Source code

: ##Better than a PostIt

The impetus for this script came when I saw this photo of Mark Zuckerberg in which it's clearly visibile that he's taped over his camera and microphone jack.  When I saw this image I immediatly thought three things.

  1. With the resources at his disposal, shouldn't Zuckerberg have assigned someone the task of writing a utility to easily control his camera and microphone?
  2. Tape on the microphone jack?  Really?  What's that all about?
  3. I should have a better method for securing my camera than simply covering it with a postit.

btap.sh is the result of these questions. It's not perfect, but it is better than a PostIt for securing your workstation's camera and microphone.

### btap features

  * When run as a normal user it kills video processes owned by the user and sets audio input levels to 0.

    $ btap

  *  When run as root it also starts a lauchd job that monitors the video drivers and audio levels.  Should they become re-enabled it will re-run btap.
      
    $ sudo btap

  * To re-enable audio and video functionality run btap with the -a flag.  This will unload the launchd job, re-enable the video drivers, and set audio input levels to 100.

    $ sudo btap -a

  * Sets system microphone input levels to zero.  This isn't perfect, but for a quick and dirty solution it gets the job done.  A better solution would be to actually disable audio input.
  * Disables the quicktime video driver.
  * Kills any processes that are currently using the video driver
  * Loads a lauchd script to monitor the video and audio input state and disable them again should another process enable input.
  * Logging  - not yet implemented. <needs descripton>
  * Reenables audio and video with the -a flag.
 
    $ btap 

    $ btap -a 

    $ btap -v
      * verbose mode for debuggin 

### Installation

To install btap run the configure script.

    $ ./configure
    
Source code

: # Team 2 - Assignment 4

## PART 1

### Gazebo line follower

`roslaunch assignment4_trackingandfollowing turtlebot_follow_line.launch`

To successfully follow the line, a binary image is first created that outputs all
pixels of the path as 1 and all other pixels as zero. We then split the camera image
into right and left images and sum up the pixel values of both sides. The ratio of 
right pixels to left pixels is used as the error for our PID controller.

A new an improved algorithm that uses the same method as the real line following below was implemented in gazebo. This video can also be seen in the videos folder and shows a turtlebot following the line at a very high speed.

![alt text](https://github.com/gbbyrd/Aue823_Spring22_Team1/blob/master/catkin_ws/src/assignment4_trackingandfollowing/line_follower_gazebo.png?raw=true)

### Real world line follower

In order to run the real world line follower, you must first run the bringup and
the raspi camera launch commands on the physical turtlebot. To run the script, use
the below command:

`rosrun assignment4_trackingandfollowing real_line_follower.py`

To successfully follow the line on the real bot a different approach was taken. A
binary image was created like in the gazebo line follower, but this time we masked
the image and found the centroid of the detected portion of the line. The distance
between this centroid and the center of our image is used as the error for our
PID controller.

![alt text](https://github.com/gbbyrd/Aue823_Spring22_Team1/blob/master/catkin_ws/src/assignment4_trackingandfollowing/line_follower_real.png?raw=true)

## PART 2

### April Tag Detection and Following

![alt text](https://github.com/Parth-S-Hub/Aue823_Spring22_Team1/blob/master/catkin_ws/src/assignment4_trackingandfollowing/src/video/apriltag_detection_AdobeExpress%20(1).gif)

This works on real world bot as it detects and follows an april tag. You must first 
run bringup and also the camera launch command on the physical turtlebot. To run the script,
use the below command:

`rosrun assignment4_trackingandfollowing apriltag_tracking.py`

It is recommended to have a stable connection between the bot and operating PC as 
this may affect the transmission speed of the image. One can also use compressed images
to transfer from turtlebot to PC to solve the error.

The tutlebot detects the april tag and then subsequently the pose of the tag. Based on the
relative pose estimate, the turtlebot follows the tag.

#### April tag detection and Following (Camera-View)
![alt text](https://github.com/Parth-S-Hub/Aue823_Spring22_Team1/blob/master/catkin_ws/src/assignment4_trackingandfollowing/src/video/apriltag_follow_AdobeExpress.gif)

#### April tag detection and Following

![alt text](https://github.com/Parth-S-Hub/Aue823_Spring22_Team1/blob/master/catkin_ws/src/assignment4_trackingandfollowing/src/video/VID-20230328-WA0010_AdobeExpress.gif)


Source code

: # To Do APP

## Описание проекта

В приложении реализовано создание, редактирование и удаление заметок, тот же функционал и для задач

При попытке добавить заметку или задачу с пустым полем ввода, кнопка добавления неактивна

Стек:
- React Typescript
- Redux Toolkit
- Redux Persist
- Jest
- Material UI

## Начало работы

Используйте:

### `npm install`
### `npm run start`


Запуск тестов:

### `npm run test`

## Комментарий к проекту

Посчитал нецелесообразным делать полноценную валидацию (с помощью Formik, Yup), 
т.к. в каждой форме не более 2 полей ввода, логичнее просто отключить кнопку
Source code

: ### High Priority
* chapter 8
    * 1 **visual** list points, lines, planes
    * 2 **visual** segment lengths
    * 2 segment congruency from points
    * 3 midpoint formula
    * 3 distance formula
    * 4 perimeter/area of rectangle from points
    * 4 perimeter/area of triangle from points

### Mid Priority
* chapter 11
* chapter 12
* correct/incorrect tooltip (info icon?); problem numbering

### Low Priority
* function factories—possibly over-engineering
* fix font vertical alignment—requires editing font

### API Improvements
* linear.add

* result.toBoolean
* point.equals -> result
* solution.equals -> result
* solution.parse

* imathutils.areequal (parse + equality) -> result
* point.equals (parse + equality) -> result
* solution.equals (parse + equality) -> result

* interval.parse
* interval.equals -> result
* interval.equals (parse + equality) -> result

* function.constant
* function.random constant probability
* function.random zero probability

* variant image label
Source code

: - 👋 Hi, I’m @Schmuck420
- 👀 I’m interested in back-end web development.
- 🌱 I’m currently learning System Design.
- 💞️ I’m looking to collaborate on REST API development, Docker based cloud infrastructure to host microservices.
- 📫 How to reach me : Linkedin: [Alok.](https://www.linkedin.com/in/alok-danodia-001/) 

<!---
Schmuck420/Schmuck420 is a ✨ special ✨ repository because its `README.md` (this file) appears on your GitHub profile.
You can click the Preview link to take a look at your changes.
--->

## TASK GOAL
Please output only the lines from the first line of the entries through the line with "3. I should", both included, exactly as written.

## OUTPUT FOR THIS EXERCISE
Source code

: ##Better than a PostIt

The impetus for this script came when I saw this photo of Mark Zuckerberg in which it's clearly visibile that he's taped over his camera and microphone jack.  When I saw this image I immediatly thought three things.

  1. With the resources at his disposal, shouldn't Zuckerberg have assigned someone the task of writing a utility to easily control his camera and microphone?
  2. Tape on the microphone jack?  Really?  What's that all about?
  3. I should have a better method for securing my camera than simply covering it with a postit.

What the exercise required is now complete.